# WHAT YOU NEED TO DO
Set down the entries exactly as they appear, apart from the images, which stay out.

# INFORMATION PROVIDED
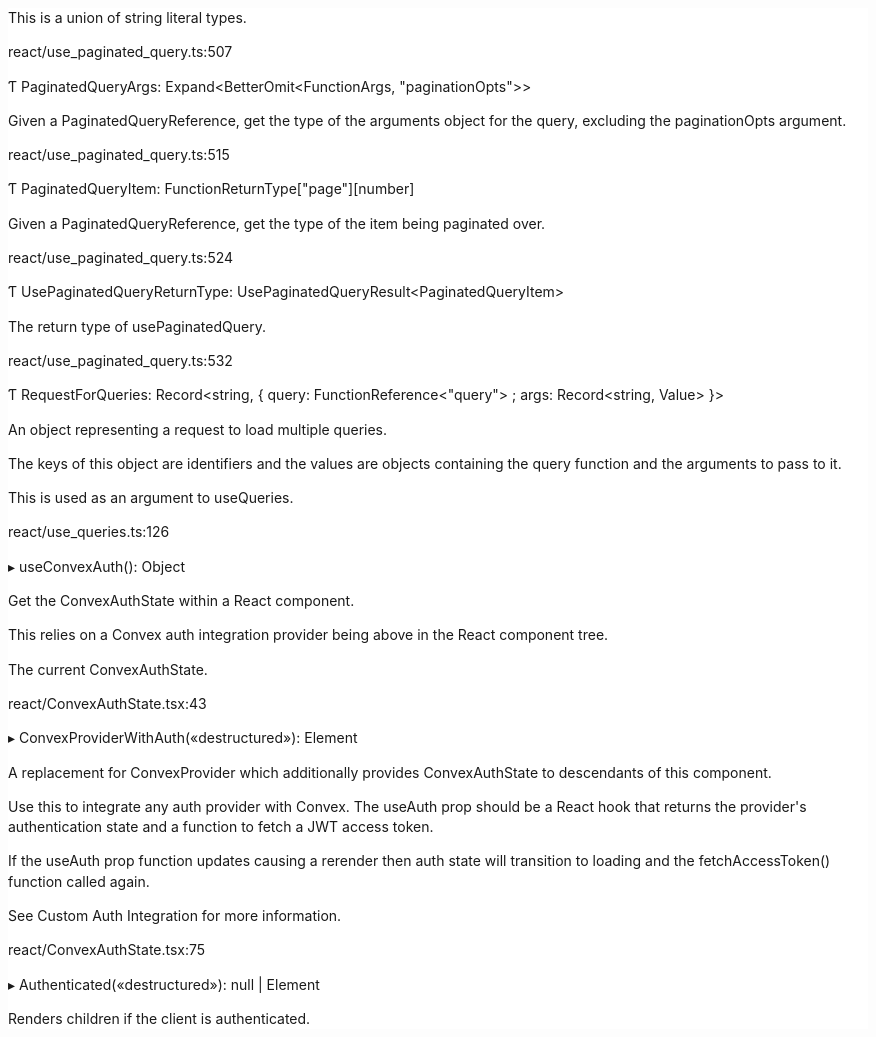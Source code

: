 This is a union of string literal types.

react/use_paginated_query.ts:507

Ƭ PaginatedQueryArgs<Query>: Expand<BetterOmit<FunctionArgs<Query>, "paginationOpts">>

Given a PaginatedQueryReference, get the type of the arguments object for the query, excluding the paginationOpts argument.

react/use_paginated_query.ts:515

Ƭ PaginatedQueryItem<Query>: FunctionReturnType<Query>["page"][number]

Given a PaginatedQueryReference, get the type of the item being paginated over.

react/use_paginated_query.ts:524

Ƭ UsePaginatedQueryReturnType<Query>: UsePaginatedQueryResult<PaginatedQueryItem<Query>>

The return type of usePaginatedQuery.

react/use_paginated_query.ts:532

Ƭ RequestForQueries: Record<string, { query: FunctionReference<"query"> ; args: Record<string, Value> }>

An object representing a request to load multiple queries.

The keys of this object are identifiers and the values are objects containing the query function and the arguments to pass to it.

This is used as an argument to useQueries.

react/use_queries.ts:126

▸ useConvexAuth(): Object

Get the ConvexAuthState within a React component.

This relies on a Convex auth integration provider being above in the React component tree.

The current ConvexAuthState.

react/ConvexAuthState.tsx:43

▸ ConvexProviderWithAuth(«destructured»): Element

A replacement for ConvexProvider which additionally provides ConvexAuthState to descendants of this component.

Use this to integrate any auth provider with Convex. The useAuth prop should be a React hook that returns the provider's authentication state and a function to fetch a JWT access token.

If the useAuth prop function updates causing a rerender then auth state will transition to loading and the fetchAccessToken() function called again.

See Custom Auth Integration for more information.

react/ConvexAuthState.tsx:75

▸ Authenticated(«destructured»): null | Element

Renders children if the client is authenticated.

# RESPONSE AREA
Source code

: This is a union of string literal types.

react/use_paginated_query.ts:507

Ƭ PaginatedQueryArgs<Query>: Expand<BetterOmit<FunctionArgs<Query>, "paginationOpts">>

Given a PaginatedQueryReference, get the type of the arguments object for the query, excluding the paginationOpts argument.

react/use_paginated_query.ts:515

Ƭ PaginatedQueryItem<Query>: FunctionReturnType<Query>["page"][number]

Given a PaginatedQueryReference, get the type of the item being paginated over.

react/use_paginated_query.ts:524

Ƭ UsePaginatedQueryReturnType<Query>: UsePaginatedQueryResult<PaginatedQueryItem<Query>>

The return type of usePaginatedQuery.

react/use_paginated_query.ts:532

Ƭ RequestForQueries: Record<string, { query: FunctionReference<"query"> ; args: Record<string, Value> }>

An object representing a request to load multiple queries.

The keys of this object are identifiers and the values are objects containing the query function and the arguments to pass to it.

This is used as an argument to useQueries.

react/use_queries.ts:126

▸ useConvexAuth(): Object

Get the ConvexAuthState within a React component.

This relies on a Convex auth integration provider being above in the React component tree.

The current ConvexAuthState.

react/ConvexAuthState.tsx:43

▸ ConvexProviderWithAuth(«destructured»): Element

A replacement for ConvexProvider which additionally provides ConvexAuthState to descendants of this component.

Use this to integrate any auth provider with Convex. The useAuth prop should be a React hook that returns the provider's authentication state and a function to fetch a JWT access token.

If the useAuth prop function updates causing a rerender then auth state will transition to loading and the fetchAccessToken() function called again.

See Custom Auth Integration for more information.

react/ConvexAuthState.tsx:75

▸ Authenticated(«destructured»): null | Element

Renders children if the client is authenticated.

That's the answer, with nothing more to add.